The officials said he had a history of mental illness and had arrest records for drugs, domestic violence, and attacking a police officer. Just 21, he had left his family in Idaho and told a girlfriend he was on a secret mission from God. He bought an automatic rifle, drove to Washington D.C. by way of western Pennsylvania, took his shots, and then abandoned the car and rifle which were both registered in his name. Then he returned to the same Hampton Inn to hide out.

            Say what you want about him. I say he was out of his right mind. Somehow he had crossed the dotted line from sanity to madness.

            He sounds a lot like the man that Jesus encountered in a graveyard in the fifth chapter of Mark.  In one of the most gruesome descriptions in the New Testament, Mark tells of a man who was crazy as hell.  Mark means that in the fullest possible sense – the man was crazy, and hell had gotten into him.

            They tried to put him in a straight-jacket, but he ripped out of that. If anybody got close enough to put him in shackles and chains, he broke out of them. In daylight, he screamed at anyone who approached him. After dark, frightened children heard him howling at the moon. They tried to keep him out of sight and earshot, but nobody ever knew when he would suddenly appear. And when nobody was around, he spent his time picking up stones and pounding his body. He was crazy as hell.

Mark says he lived among the tombs. His address was 666 Death and Destruction Boulevard.

            There’s no telling how he got that way. Some of the scholars draw attention to his name. To gain a handle on the man, Jesus asked, “What is your name?” He said, “My name is Roman Army. There are a lot of voices yelling in my head.” A legion of soldiers was 5,120 soldiers. Here is a man living on the east shore of the sea of Galilee. It was quite possible the stress of living in an occupied territory, with soldiers rampaging your home and pillaging your family, that might have been enough stress to drive him out of the house and to the tombs.

            It’s a reminder that we live in a world where terrible things happen. We can call God the King, but God’s kingdom is a disputed sovereignty.

I remember a movie that I saw as a young adult. It was called “The Fisher King,” and gave me nightmares for a week. Jeff Bridges plays a cynical talk radio host named Jack, kind of like Rush Limbaugh without a conscience. Robin Williams plays a literature professor named Parry. One night Jack is mouthing off on radio, and it sets off a deranged murdered who goes into a Manhattan restaurant with a gun and starts firing. In the aftermath, Jack gets fired from his job, declaring all the time that he was not responsible for inciting anybody to murder.

            A couple years later, he’s down and out. Some teenage thugs mistake him for a bum, douse him with gasoline, and try to set him on fire. Jack is saved by a mysterious man who chases away the attackers. It’s Parry, the literature professor, now homeless. He is also a widower. His wife was one of the victims shot and killed in the restaurant while Jack was on the radio, mouthing off that night. Now their stories intersect. Both of them are trapped by the tragedies that nobody deserves. It’s a movie about the bad things that happen and multiply.
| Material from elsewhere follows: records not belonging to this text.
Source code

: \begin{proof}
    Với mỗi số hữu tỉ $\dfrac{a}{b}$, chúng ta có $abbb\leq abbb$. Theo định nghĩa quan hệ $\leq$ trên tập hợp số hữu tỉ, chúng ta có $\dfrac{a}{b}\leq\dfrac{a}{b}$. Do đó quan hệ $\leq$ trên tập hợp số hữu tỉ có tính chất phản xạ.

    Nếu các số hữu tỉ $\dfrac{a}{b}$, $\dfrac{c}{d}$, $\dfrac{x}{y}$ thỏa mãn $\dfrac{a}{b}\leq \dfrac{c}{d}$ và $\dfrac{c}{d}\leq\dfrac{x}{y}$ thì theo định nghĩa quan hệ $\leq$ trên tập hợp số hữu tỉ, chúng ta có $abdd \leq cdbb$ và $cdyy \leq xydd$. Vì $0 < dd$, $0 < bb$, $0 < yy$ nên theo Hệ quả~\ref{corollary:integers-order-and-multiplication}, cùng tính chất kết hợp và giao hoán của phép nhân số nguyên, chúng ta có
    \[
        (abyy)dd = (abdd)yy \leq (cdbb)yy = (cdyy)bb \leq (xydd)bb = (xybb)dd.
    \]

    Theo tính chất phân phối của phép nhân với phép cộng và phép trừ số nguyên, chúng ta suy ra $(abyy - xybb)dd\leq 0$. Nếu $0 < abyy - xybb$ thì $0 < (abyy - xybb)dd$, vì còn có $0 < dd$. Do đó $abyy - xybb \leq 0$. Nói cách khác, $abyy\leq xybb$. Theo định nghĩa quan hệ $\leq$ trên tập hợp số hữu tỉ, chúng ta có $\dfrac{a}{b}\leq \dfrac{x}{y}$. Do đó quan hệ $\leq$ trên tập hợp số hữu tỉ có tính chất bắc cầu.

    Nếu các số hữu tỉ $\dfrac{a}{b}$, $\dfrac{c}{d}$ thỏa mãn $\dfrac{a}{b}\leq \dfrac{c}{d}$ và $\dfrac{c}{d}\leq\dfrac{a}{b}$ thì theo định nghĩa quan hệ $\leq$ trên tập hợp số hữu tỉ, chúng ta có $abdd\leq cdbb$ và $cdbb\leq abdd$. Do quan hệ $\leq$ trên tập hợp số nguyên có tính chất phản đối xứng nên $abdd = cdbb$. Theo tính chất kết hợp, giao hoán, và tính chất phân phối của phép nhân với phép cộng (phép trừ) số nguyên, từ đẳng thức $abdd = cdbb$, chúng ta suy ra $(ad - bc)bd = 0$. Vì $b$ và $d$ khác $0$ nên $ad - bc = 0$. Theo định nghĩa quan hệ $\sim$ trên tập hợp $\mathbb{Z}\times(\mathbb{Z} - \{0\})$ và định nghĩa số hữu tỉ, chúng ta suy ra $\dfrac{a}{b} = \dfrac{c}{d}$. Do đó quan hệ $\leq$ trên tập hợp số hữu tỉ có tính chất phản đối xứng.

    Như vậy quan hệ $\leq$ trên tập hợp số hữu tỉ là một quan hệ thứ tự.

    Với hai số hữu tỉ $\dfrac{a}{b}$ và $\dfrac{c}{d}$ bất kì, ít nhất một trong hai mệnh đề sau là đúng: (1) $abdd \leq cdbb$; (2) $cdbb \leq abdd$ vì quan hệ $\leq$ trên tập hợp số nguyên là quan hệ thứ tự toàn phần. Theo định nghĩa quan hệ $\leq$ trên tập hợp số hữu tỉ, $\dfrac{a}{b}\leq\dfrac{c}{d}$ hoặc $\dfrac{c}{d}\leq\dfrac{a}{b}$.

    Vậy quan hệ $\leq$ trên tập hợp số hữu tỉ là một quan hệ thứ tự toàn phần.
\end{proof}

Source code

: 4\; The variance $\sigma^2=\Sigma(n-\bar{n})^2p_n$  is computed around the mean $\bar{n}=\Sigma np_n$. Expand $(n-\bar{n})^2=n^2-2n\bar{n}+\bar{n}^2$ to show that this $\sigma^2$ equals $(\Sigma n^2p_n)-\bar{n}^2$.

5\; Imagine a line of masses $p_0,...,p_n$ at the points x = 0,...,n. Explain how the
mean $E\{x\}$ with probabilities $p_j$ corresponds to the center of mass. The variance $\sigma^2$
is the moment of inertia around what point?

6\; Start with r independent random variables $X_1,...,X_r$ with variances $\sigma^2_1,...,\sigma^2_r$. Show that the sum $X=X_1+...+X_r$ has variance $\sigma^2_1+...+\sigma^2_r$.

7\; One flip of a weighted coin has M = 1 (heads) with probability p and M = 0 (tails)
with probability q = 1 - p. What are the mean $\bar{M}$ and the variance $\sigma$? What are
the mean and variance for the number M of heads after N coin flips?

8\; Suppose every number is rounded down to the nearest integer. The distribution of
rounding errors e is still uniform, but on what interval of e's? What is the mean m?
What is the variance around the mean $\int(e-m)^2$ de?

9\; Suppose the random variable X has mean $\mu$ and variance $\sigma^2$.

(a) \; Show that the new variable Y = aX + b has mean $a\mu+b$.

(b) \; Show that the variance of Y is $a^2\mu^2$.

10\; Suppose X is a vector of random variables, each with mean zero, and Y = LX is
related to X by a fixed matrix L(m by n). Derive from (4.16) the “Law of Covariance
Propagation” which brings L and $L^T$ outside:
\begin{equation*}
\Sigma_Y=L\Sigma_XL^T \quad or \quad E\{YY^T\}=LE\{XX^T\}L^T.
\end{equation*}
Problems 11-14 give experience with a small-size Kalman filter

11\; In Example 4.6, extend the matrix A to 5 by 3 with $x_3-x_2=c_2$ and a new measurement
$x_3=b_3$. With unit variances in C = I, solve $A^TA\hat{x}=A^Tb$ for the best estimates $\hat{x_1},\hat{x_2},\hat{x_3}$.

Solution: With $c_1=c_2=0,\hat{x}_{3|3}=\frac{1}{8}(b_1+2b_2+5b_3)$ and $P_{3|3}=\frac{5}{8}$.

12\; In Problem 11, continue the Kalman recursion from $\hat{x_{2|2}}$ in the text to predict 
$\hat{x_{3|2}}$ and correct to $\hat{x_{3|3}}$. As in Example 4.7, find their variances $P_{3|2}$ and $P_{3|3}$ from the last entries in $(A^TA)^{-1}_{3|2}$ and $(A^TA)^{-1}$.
            This is the kind of world we inhabit. It hasn’t changed since the Gospel of Mark. Irrational evil breaks out for no apparent reason. It can scare the life out of us. There are people like this demoniac, living among the tombs, bruising themselves when nobody is around. Either they are too fragile to fight off the physical attackers, or they are too vulnerable to defend themselves from the voices inside of their own heads.
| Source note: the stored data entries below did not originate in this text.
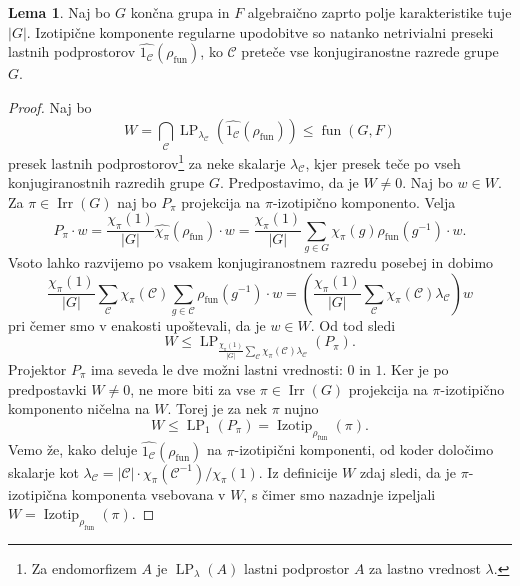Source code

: \documentclass[11pt]{book}
\def\conclass{\mathcal{C}}
\DeclareMathOperator\Izotip{Izotip}
\DeclareMathOperator\Irr{Irr}
\DeclareMathOperator\Eigenspace{LP}
\DeclareMathOperator\fun{fun}
\theoremstyle{definition}
\theoremstyle{zgled}
\theoremstyle{zgledbrezstevilke}
\theoremstyle{odprtproblem}
\theoremstyle{domacanaloga}
\newenvironment{dokaz}
    {\color{siva}\begin{proof}}
    {\end{proof}}
\theoremstyle{izrek}
\newtheorem{lema}[theorem]{Lema}
\begin{document}
\begin{lema}
Naj bo $G$ končna grupa in $F$ algebraično zaprto polje karakteristike tuje $|G|$. Izotipične komponente regularne upodobitve so natanko netrivialni preseki lastnih podprostorov $\widehat{1_{\conclass}}(\rho_{\fun})$, ko $\conclass$ preteče vse konjugiranostne razrede grupe $G$.
\end{lema}
\begin{dokaz}
Naj bo
\[
    \textstyle W = \bigcap_{\conclass} \Eigenspace_{\lambda_{\conclass}}\left(\widehat{1_{\conclass}}(\rho_{\fun})\right) \leq \fun(G,F)
\]
presek lastnih podprostorov\footnote{Za endomorfizem $A$ je $\Eigenspace_\lambda(A)$ lastni podprostor $A$ za lastno vrednost $\lambda$.} za neke skalarje $\lambda_{\conclass}$, kjer presek teče po vseh konjugiranostnih razredih grupe $G$. Predpostavimo, da je $W \neq 0$. Naj bo $w \in W$. Za $\pi \in \Irr(G)$ naj bo $P_{\pi}$ projekcija na $\pi$-izotipično komponento. Velja
\[
    P_{\pi} \cdot w = \frac{\chi_{\pi}(1)}{|G|} \widehat{\chi_{\pi}}(\rho_{\fun}) \cdot w =
    \frac{\chi_{\pi}(1)}{|G|} \sum_{g \in G} \chi_{\pi}(g) \rho_{\fun}(g^{-1}) \cdot w.
\]
Vsoto lahko razvijemo po vsakem konjugiranostnem razredu posebej in dobimo
\[
    \frac{\chi_{\pi}(1)}{|G|} \sum_{\conclass} \chi_{\pi}(\conclass) \sum_{g \in \conclass} \rho_{\fun}(g^{-1}) \cdot w =
    \left( \frac{\chi_{\pi}(1)}{|G|} \sum_{\conclass} \chi_{\pi}(\conclass) \lambda_{\conclass} \right) w
\]
pri čemer smo v enakosti upoštevali, da je $w \in W$. Od tod sledi
\[
    \textstyle W \leq \Eigenspace_{\frac{\chi_{\pi}(1)}{|G|} \sum_{\conclass} \chi_{\pi}(\conclass) \lambda_{\conclass}}(P_{\pi}).
\]
Projektor $P_{\pi}$ ima seveda le dve možni lastni vrednosti: $0$ in $1$. Ker je po predpostavki $W \neq 0$, ne more biti za vse $\pi \in \Irr(G)$ projekcija na $\pi$-izotipično komponento ničelna na $W$. Torej je za nek $\pi$ nujno
\[
    \textstyle W \leq \Eigenspace_{1}(P_{\pi}) = \Izotip_{\rho_{\fun}}(\pi).
\]
Vemo že, kako deluje $\widehat{1_{\conclass}}(\rho_{\fun})$ na $\pi$-izotipični komponenti, od koder določimo skalarje kot $\lambda_{\conclass} = |\conclass| \cdot \chi_{\pi}(\conclass^{-1})/\chi_{\pi}(1)$. Iz definicije $W$ zdaj sledi, da je $\pi$-izotipična komponenta vsebovana v $W$, s čimer smo nazadnje izpeljali $W = \Izotip_{\rho_{\fun}}(\pi)$.
\end{dokaz}
\end{document}
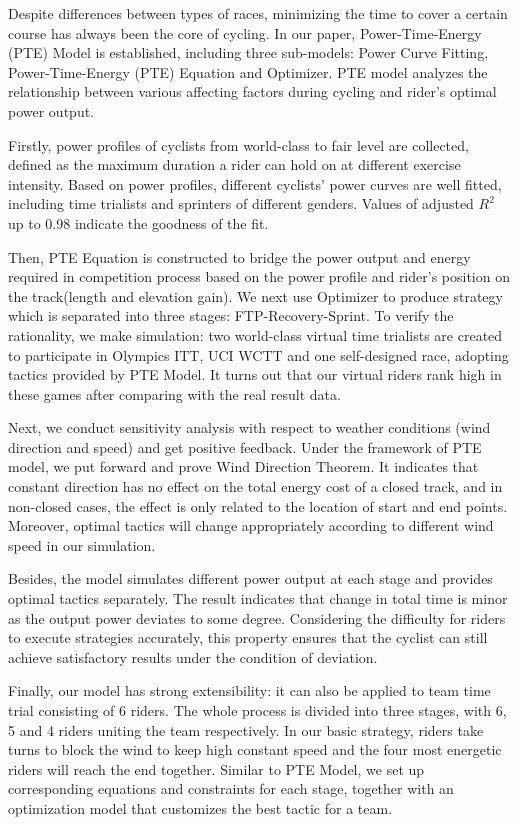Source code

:\par Despite differences between types of races, minimizing the time to cover a certain course has always been the core of cycling. In our paper, Power-Time-Energy (PTE) Model is established, including three sub-models: Power Curve Fitting, Power-Time-Energy (PTE) Equation and Optimizer. PTE model analyzes the relationship between various affecting factors during cycling and rider's optimal power output.

\par Firstly, power profiles of cyclists from world-class to fair level are collected, defined as the maximum duration a rider can hold on at different exercise intensity. Based on power profiles, different cyclists' power curves are well fitted, including time trialists and sprinters of different genders. Values of adjusted $R^2$ up to 0.98 indicate the goodness of the fit.

\par Then, PTE Equation is constructed to bridge the power output and energy required in competition process based on the power profile and rider's position on the track(length and elevation gain). We next use Optimizer to produce strategy which is separated into three stages: FTP-Recovery-Sprint. To verify the rationality, we make simulation: two world-class virtual time trialists are created to participate in Olympics ITT, UCI WCTT and one self-designed race, adopting tactics provided by PTE Model. It turns out that our virtual riders rank high in these games after comparing with the real result data.

\par Next, we conduct sensitivity analysis with respect to weather conditions (wind direction and speed) and get positive feedback. Under the framework of PTE model, we put forward and prove Wind Direction Theorem. It indicates that constant direction has no effect on the total energy cost of a closed track, and in non-closed cases, the effect is only related to the location of start and end points. Moreover, optimal tactics will change appropriately according to different wind speed in our simulation.

\par Besides, the model simulates different power output at each stage and provides optimal tactics separately. The result indicates that change in total time is minor as the output power deviates to some degree. Considering the difficulty for riders to execute strategies accurately, this property ensures that the cyclist can still achieve satisfactory results under the condition of deviation.

\par Finally, our model has strong extensibility: it can also be applied to team time trial consisting of 6 riders. The whole process is divided into three stages, with 6, 5 and 4 riders uniting the team respectively. In our basic strategy, riders take turns to block the wind to keep high constant speed and the four most energetic riders will reach the end together. Similar to PTE Model, we set up corresponding equations and constraints for each stage, together with an optimization model that customizes the best tactic for a team.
            Am I telling you anything you do not know? Of course not. We know what kind of world this is. That’s why we put deadbolts on the doors. That’s why we pay tax money for national defense and local security. That’s why so many people are so damaged, and there is never enough help to go around.
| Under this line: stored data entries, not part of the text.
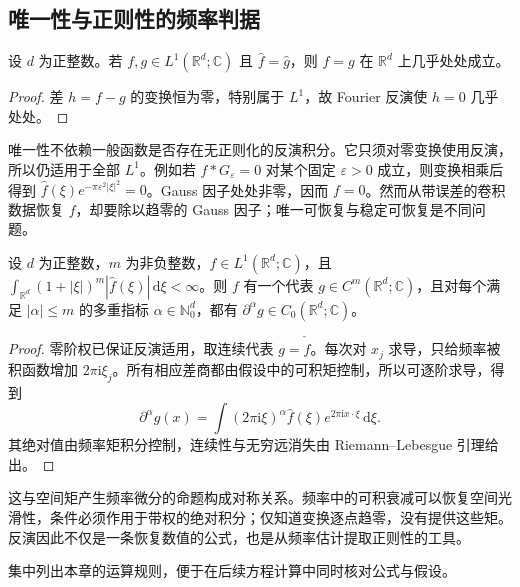 \subsection{唯一性与正则性的频率判据}
\label{b2:subsec:030504}

\begin{corollary}[唯一性]\label{b2:cor:03-uniqueness}
设 \(d\) 为正整数。若 \(f,g\in L^1(\mathbb R^d;\mathbb C)\) 且 \(\widehat f=\widehat g\)，则 \(f=g\) 在 \(\mathbb R^d\) 上几乎处处成立。
\end{corollary}
\begin{proof}
差 \(h=f-g\) 的变换恒为零，特别属于 \(L^1\)，故 Fourier 反演使 \(h=0\) 几乎处处。
\end{proof}

唯一性不依赖一般函数是否存在无正则化的反演积分。它只须对零变换使用反演，所以仍适用于全部 \(L^1\)。例如若 \(f*G_\varepsilon=0\) 对某个固定 \(\varepsilon>0\) 成立，则变换相乘后得到 \(\widehat f(\xi)e^{-\pi\varepsilon^2|\xi|^2}=0\)。Gauss 因子处处非零，因而 \(f=0\)。然而从带误差的卷积数据恢复 \(f\)，却要除以趋零的 Gauss 因子；唯一可恢复与稳定可恢复是不同问题。



\begin{proposition}\label{b2:prop:03-inverse-regularity}
设 \(d\) 为正整数，\(m\) 为非负整数，\(f\in L^1(\mathbb R^d;\mathbb C)\)，且 \(\int_{\mathbb R^d}(1+|\xi|)^m|\widehat f(\xi)|\,\mathrm{d}\xi<\infty\)。则 \(f\) 有一个代表 \(g\in C^m(\mathbb R^d;\mathbb C)\)，且对每个满足 \(|\alpha|\leq m\) 的多重指标 \(\alpha\in\mathbb N_0^d\)，都有 \(\partial^\alpha g\in C_0(\mathbb R^d;\mathbb C)\)。
\end{proposition}
\begin{proof}
零阶权已保证反演适用，取连续代表 \(g=\check {\widehat f}\)。每次对 \(x_j\) 求导，只给频率被积函数增加 \(2\pi\mathrm{i}\xi_j\)。所有相应差商都由假设中的可积矩控制，所以可逐阶求导，得到
\[
 \partial^\alpha g(x)=\int(2\pi\mathrm{i}\xi)^\alpha\widehat f(\xi)e^{2\pi\mathrm{i}x\cdot\xi}\,\mathrm{d}\xi.
\]
其绝对值由频率矩积分控制，连续性与无穷远消失由 Riemann--Lebesgue 引理给出。
\end{proof}

这与空间矩产生频率微分的命题构成对称关系。频率中的可积衰减可以恢复空间光滑性，条件必须作用于带权的绝对积分；仅知道变换逐点趋零，没有提供这些矩。反演因此不仅是一条恢复数值的公式，也是从频率估计提取正则性的工具。


集中列出本章的运算规则，便于在后续方程计算中同时核对公式与假设。


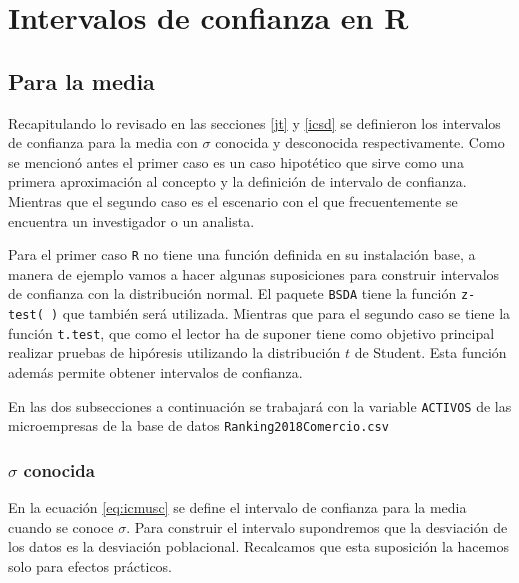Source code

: \documentclass[]{book}
\begin{document}
\newpage

\hypertarget{intervalos-de-confianza-en-r}{%
\section{Intervalos de confianza en R}\label{intervalos-de-confianza-en-r}}

\hypertarget{para-la-media}{%
\subsection{Para la media}\label{para-la-media}}

Recapitulando lo revisado en las secciones \ref{jt} y \ref{icsd} se definieron los intervalos de confianza para la media con \(\sigma\) conocida y desconocida respectivamente. Como se mencionó antes el primer caso es un caso hipotético que sirve como una primera aproximación al concepto y la definición de intervalo de confianza. Mientras que el segundo caso es el escenario con el que frecuentemente se encuentra un investigador o un analista.

Para el primer caso \texttt{R} no tiene una función definida en su instalación base, a manera de ejemplo vamos a hacer algunas suposiciones para construir intervalos de confianza con la distribución normal. El paquete \texttt{BSDA} tiene la función \texttt{z-test(\ )} que también será utilizada. Mientras que para el segundo caso se tiene la función \texttt{t.test}, que como el lector ha de suponer tiene como objetivo principal realizar pruebas de hipóresis utilizando la distribución \(t\) de Student. Esta función además permite obtener intervalos de confianza.

En las dos subsecciones a continuación se trabajará con la variable \texttt{ACTIVOS} de las microempresas de la base de datos \texttt{Ranking2018Comercio.csv}

\hypertarget{musc}{%
\subsubsection{\texorpdfstring{\(\sigma\) conocida}{\textbackslash{}sigma conocida}}\label{musc}}

En la ecuación \eqref{eq:icmusc} se define el intervalo de confianza para la media cuando se conoce \(\sigma\). Para construir el intervalo supondremos que la desviación de los datos es la desviación poblacional. Recalcamos que esta suposición la hacemos solo para efectos prácticos.
\end{document}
            I was talking to my stepson Josh. He’s finishing up a master’s degree in social work. His interest is drug and alcohol counseling for returning vets. In his last semester, he spends a day at Marworth, three  days at the Veteran’s Administration hospital in Wilkes Barre, and Fridays at Tobyhanna army depot. I said, “Tell me about drug and alcohol counseling.” He shakes his head and says, “It’s a growth industry.” We know what kind of world this is.

            And let me say this is the kind of world that Jesus comes into. That’s what Mark wants to tell us. Jesus comes into a world so tangled, so twisted, so tormented. It’s a world where people hide in graveyards and hurt themselves with stones. The people of the nearby village want that man to stay up there. Stay up out of sight. It’s still that way. Keep people like that where we can’t see them. Keep them in the asylum. Keep them in the prisons. Keep them on the streets. We don’t know what to do with them. Keep them away from us.

            Yet when the man sees Jesus, he moves toward him. “Don’t torment me,” says the tormented man. “I know who you are, Jesus, Son of the Most High God.”

“What’s your name?” says the healer. The man says, “My name is Roman Legion, because there are so many of us.” He is possessed yet he senses the power of the healer in front of him. Jesus looked at him and did not say the village crazy man. He saw beneath all the wreckage, and saw a child of God. Torment had seized the man’s soul, but Jesus came with the shalom of God. He ranted and yelled, but Jesus was full of peace. Looking intently, the healer said, “Come out of God’s child, you filthy mess.

The noises inside the maniac began begging to get their own way, “Don’t send us out of the country, we like it here. Send us over to that herd of dirty pigs.” Jesus nods in agreement, raises his hands, and says the words. There was a mighty scream, the beating of bat wings, the squeal of two thousand pigs, the mad rush to the sea, and then a dead calm. Peace. Shalom.

That is our Bible story. And there are four things that we need to say about it.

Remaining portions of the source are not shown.